Spring 2011 Collections Part I

I have by no means finished culling every bit of pretty from the Spring 2011 Collections (experienced through New York Times slideshow), but here are many things by which I've been inspired thus far.

I won't pretend to be literate in high fashion. So consider this an official cop out from saying anything of real credibility below. Commence the pretty:

Jil Sander, Milan Fashion Week

The colors! This brings me back to the excitement I felt when Crayola launched their fluorescent range. Razzle Dazzle Rose, Unmellow Yellow, Neon Carrot... they could work it together back then and they're back together to work it in 2010 on the Jil Sander runway. This time around, it's a more sophisticated if not more edited color usage than that found in my coloring book circa 1990. I would wear all of this*.

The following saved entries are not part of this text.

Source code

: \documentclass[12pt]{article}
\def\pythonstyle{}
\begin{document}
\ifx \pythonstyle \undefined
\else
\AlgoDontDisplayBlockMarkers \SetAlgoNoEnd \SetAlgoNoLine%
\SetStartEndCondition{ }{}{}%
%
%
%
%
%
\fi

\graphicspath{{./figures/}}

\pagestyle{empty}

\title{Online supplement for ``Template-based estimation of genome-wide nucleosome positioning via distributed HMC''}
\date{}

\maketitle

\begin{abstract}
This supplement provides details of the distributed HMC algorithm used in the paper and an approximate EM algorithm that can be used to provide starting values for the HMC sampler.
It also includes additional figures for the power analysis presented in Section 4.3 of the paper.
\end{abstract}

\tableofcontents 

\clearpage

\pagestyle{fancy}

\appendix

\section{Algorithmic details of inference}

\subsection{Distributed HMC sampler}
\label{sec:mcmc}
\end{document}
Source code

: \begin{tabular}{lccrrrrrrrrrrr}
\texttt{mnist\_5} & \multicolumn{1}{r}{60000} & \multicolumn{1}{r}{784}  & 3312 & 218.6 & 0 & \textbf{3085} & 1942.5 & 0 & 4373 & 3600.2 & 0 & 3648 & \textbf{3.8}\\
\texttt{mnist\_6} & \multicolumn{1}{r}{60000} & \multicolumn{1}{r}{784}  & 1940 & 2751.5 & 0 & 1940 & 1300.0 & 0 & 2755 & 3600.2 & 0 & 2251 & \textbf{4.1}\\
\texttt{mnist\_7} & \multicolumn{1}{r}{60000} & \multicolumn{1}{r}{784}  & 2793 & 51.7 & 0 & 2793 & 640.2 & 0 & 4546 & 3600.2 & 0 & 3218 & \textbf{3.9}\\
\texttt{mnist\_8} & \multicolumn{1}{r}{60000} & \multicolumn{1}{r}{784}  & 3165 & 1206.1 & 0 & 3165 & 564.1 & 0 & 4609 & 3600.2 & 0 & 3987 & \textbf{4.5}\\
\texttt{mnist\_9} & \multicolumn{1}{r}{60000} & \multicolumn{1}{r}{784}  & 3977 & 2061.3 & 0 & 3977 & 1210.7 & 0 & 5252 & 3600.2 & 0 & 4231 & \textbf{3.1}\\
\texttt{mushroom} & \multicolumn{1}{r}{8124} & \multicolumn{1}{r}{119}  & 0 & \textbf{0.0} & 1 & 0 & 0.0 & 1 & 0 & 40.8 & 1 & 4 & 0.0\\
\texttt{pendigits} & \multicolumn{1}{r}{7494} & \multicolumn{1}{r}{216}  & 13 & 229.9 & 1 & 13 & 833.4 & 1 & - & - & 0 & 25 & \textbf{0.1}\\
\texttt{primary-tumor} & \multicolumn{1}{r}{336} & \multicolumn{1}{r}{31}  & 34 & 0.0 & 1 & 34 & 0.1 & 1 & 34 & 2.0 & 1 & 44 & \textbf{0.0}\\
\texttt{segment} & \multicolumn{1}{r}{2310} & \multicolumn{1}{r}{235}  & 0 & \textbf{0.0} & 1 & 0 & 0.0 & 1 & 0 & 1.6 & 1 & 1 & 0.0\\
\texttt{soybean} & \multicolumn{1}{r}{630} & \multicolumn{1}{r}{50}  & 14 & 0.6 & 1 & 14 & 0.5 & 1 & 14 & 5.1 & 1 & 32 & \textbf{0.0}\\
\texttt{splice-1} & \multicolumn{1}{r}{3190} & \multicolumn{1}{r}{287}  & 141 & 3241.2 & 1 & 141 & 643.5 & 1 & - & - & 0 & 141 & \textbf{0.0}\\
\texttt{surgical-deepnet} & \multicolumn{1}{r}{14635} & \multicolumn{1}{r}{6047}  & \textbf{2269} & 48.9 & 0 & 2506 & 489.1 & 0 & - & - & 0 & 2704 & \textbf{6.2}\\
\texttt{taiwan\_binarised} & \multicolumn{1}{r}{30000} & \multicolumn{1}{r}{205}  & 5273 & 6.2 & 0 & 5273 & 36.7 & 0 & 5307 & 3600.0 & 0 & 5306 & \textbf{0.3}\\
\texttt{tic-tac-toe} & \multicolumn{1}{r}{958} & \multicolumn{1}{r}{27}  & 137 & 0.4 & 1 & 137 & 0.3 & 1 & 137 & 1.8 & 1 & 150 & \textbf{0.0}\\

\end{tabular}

*But it is important to note that I cannot support the goggles on the top center.

Jonathan Saunders, London Fashion Week

This Jonathan Saunders collection is Spring. I can feel the slightly chilly, breezy air just looking at this -- the time of the year when you stubbornly ditch the boots and wool tights in anticipation of nicer weather -- willing the new season to come even when it hasn't yet. I always feel drawn toward preppy and athletic that time of year too.

The sheer panel cut-outs are super sexy. And that yellow dress makes me wish, once again, that I could successfully wear yellow. The whole palette is gorgeous and I suggest checking it out. One wish: some of those dresses weren't so damn short. I ask for just one more inch, Jonathan.

Paul Smith, London Fashion Week

Paul Smith felt like waking from winter hibernation. The palette was heavy and masculine and a lot of the styling was disheveled -- in a state immediately before it's totally shed.

But what I really want to talk about are the double-belts here. I dig this detail and would like to incorporate, but I'm a wee bit concerned about the real-life application. This is an element that could easily stray into the 'mom trying to be trendy, but just missing the mark' aesthetic territory. And no, you don't have to be a mom to be in that territory, they've just defined the aesthetic. They're ironically too busy being selfless to pull-off effortless-chic most of the time. Why do I feel like I'm getting into more and more trouble as I try to explain my association?... I love moms.